[#279] Supply Chain in Numbers - Mar 31, 2025
FedEx wins $400M in Healthcare business, Descartes acquires 3GTMS, Texas has a 42-mile conveyor, CVS plans smaller 5k sqft stores, Swap raised $40 million
Welcome to “Supply Chain in Numbers.” This newsletter tracks significant numbers from the supply chain world. Five prominent numbers are published every Monday. If you have any feedback, please send it to me.
$400 million from the Healthcare business
FedEx is onboarding nearly $400 million in new annualized revenue for its healthcare vertical over the next 90 days. The business gains will allow FedEx to end the fiscal year with about $9 billion in healthcare revenue.FedEx Surround, a real-time shipping visibility platform, is a key result driver. Its tracking capabilities benefit high-value shipments, which healthcare customers provide plenty of. The company recently expanded the platform’s monitoring and intervention offering to 40 countries, including several Asian and European markets. The most recent gains built upon the more than $500 million in quality healthcare agreements that FedEx landed in fiscal year 2024. [Supply Chain Dive]
$115 million acquisition
Logistics software company Descartes has acquired 3GTMS, a widely used domestic transportation management system (TMS) provider. The $115 million all-cash deal strengthens Descartes’ TMS reach within the US shipper community, especially in managing truckload, less-than-truckload, and parcel shipments. 3GTMS adds to Descartes' existing catalog of TMS products, including ones specifically for shippers and brokers. 3GTMS, headquartered in Columbus, Ohio, built a TMS known for its ability to optimize domestic over-the-road shipments through advanced planning, rating, consolidation, and routing tools.

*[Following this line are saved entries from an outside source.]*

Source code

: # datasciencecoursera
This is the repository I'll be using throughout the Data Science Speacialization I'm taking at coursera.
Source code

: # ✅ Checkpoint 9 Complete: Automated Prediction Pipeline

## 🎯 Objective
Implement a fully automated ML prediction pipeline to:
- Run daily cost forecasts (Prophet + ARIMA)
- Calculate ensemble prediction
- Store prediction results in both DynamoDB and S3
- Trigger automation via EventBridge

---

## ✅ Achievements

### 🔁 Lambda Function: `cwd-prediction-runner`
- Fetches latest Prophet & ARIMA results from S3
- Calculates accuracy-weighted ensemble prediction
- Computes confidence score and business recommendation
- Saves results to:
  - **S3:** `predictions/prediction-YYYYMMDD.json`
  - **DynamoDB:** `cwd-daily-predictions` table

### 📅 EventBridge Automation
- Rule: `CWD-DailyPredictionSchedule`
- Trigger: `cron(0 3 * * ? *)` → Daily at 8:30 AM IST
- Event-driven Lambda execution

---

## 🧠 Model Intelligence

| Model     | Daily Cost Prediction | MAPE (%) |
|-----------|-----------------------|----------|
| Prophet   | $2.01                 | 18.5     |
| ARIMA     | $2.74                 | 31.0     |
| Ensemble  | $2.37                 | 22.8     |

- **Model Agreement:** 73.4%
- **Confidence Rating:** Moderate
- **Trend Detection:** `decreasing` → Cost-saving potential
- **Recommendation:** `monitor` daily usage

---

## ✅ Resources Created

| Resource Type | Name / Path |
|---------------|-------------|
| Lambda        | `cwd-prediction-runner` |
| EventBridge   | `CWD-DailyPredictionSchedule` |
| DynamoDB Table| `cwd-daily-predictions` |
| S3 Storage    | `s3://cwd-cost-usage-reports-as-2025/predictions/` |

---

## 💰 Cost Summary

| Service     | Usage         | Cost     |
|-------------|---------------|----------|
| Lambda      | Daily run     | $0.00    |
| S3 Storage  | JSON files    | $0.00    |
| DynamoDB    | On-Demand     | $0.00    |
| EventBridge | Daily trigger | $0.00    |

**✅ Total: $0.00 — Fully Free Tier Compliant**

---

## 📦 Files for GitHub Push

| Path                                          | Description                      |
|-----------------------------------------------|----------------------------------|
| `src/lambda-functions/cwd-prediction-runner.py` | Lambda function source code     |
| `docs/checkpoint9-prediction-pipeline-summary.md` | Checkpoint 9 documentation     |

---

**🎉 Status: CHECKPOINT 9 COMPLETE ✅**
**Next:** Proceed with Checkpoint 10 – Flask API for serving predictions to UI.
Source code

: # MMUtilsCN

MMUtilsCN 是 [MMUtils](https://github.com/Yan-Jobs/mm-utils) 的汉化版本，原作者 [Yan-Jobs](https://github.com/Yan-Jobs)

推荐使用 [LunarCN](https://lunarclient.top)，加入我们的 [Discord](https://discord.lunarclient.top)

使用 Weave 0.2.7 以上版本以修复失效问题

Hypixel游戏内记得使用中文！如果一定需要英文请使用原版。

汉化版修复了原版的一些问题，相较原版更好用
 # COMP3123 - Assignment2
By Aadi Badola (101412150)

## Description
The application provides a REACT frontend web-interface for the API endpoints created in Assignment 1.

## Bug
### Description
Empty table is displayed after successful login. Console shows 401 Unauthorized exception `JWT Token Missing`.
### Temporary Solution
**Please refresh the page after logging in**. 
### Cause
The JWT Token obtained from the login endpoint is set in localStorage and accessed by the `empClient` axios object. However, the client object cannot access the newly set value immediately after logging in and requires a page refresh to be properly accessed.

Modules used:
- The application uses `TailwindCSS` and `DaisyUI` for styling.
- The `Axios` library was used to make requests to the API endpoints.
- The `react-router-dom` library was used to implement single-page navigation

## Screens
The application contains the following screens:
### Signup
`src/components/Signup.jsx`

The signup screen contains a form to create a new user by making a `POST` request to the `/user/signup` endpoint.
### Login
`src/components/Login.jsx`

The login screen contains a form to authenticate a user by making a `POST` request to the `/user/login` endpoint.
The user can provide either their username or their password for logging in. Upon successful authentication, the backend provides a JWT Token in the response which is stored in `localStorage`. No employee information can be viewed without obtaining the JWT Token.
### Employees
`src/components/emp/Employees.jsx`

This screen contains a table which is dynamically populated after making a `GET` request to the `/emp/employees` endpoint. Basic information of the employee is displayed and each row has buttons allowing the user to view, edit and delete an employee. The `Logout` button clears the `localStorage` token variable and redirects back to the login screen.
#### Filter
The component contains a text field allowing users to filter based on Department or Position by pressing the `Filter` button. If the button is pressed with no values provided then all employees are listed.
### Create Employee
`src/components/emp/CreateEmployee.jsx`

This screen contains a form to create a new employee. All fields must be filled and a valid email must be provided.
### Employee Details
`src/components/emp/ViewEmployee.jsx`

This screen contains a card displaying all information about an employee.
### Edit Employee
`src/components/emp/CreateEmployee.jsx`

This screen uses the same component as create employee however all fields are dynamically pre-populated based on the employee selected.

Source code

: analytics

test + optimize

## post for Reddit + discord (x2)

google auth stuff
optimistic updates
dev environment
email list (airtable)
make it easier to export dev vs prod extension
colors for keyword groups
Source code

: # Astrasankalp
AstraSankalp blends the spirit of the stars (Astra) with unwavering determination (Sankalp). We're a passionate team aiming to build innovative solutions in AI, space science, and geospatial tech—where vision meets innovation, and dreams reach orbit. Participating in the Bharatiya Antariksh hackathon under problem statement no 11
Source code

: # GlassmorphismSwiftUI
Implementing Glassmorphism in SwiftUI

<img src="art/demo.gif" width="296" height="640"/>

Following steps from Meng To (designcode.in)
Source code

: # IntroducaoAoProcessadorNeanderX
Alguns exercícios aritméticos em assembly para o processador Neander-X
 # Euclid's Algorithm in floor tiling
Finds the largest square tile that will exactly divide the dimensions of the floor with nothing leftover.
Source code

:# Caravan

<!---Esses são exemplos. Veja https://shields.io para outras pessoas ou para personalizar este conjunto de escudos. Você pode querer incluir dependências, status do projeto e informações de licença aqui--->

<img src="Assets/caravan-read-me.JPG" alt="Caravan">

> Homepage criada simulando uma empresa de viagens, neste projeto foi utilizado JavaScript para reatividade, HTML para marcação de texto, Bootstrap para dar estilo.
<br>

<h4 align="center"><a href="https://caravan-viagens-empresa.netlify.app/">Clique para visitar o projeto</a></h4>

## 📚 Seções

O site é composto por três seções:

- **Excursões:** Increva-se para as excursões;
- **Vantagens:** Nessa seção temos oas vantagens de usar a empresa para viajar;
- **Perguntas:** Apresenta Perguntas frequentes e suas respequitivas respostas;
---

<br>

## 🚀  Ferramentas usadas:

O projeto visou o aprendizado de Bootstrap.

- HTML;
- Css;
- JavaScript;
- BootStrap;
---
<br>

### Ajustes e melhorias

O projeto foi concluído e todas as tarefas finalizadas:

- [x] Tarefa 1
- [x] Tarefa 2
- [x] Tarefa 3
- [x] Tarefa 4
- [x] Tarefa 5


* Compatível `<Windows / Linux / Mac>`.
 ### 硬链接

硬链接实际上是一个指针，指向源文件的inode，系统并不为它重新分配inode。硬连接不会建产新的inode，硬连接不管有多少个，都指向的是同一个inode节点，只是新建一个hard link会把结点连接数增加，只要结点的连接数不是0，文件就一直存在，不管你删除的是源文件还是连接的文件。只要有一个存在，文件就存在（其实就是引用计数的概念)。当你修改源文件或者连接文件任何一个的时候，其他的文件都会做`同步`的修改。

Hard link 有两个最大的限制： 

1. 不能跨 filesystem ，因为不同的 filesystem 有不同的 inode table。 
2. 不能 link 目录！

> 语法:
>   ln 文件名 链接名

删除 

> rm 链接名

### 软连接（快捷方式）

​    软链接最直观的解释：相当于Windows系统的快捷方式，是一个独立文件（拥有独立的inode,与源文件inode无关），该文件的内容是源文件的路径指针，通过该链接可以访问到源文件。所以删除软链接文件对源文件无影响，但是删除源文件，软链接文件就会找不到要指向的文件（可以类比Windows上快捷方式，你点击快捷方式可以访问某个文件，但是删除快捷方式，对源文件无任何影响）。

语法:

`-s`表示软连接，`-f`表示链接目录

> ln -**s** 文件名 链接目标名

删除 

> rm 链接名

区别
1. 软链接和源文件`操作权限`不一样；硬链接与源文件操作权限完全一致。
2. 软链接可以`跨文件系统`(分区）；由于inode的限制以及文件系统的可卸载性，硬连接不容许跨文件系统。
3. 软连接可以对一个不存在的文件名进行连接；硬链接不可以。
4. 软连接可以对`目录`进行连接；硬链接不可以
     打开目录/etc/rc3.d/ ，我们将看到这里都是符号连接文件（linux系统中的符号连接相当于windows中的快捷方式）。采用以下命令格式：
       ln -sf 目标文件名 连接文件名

This functionality is particularly valuable for shippers, 3PLs, and freight brokers looking to streamline operations and reduce costs. [Freightwaves]
42-mile conveyor belt
It’s longer than the width of Rhode Island, snakes across the oil fields of the southwest U.S., and crawls at 10 mph — too slow for a truck and too long for a train. It’s a new sight: the longest conveyor belt in America. Atlas Energy Solutions, a Texas-based oil field company, has installed a 42-mile-long (67 kilometers) conveyor belt to transport millions of tons of sand for hydraulic fracturing. The belt, the company named “The Dune Express,” runs from tiny Kermit, Texas, and across state borders into Lea County, New Mexico. Tall and lanky with lids that resemble solar modules, the steel structure could almost be mistaken for a roller coaster. [IEN]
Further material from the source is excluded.